„Im Grunde meines Herzens bin ich ein Jäger“

■ Rainer Gsell, Schädlingsbekämpfer in Essen, über die skurrilen Seiten seines Berufes, den Jagdtrieb, das Aufspüren und Erkennen des Feindes und die Wahl der richtigen Waffen

taz: Kennen Sie das Witzbild, auf dem der Exterminator eine riesengroße Schabe ist?

Rainer Gsell: Leider nein. Aber früher hab' ich im Fernsehen sehr gern Alf geguckt. Weil da diese lustige Riesenkakerlake mitspielte.

Sie können ihrer Arbeit Erheiterndes abgewinnen?

Ich kann den skurrilen Aspekt nutzen. Unsere New Yorker Kollegen etwa veranstalten jedes Jahr für die Stadtbevölkerung einen Wettbewerb. Gewinner ist der, der die größte Schabe fängt. Als Preis bekommt man einen Wartungsvertrag mit einem Schädlingsbekämpfungsunternehmen.

Betörend.

Und eine große Ehre für den Gewinner. Beim letzten Mal wurden sogar Betrugsversuche aufgedeckt. Eine angeblich 15 Zentimeter große Schabe wurde unter dem Mikroskop aus mehreren anderen zusammengesetzt.

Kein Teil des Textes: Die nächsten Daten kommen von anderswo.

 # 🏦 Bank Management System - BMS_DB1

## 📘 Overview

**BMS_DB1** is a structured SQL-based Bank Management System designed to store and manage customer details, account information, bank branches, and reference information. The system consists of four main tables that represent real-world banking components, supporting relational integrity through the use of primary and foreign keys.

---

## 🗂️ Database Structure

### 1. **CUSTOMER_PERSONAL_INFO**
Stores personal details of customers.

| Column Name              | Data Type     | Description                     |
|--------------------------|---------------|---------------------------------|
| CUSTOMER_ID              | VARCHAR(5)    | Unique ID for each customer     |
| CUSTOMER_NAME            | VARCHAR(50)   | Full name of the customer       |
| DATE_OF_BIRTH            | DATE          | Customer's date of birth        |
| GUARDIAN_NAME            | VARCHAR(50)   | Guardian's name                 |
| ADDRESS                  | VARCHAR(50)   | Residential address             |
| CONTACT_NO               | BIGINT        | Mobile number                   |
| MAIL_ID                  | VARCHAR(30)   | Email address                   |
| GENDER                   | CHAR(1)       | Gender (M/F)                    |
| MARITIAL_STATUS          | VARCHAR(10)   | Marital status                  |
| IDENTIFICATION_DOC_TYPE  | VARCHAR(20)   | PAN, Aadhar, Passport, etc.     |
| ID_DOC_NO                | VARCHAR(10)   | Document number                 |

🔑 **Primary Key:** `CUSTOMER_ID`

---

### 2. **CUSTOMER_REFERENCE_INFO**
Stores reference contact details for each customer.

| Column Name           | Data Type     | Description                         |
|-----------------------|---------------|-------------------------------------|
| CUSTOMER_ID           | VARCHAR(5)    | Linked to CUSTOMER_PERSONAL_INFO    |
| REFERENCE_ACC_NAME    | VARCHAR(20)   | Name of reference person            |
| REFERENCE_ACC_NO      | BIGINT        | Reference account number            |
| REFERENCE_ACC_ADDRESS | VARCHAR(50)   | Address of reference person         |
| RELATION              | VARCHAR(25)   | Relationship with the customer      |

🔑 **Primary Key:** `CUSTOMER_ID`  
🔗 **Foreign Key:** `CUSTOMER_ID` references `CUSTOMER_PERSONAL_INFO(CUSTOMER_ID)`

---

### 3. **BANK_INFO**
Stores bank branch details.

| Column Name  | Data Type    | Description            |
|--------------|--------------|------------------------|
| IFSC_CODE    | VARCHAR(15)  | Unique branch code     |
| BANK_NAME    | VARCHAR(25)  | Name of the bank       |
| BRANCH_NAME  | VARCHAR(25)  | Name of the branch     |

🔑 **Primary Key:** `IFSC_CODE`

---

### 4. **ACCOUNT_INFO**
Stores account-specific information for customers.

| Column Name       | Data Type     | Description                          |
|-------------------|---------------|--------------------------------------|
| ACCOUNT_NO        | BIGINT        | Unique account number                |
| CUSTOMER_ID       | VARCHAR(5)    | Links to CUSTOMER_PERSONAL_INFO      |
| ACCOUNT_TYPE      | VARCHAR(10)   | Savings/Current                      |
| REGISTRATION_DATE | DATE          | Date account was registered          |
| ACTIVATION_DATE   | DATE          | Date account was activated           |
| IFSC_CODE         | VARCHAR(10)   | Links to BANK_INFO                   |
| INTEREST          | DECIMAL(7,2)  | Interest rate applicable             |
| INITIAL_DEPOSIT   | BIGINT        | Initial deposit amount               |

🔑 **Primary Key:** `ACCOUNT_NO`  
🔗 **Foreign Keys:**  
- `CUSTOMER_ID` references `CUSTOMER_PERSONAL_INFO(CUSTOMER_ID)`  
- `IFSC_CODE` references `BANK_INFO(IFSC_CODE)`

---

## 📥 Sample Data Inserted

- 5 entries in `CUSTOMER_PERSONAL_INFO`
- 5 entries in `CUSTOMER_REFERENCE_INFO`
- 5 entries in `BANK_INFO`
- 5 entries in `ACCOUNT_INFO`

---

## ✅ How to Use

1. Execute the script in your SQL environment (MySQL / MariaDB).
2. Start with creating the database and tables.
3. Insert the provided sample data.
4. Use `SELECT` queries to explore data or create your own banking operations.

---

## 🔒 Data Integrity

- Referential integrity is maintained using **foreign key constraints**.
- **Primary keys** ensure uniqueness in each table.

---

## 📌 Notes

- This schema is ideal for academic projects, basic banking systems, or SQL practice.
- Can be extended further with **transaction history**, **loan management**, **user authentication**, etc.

Statt dessen hätte man die Gewinnerschabe mit Leckerbissen hochpäppeln können.

Völlig unmöglich. Denn Insekten haben ein Außenskelett, das nicht veränderbar ist. Da stellt sich keine Wampe ein, die Viecher würden schlicht aufplatzen.

Im Grunde ihres Herzens sind Sie ein Jäger.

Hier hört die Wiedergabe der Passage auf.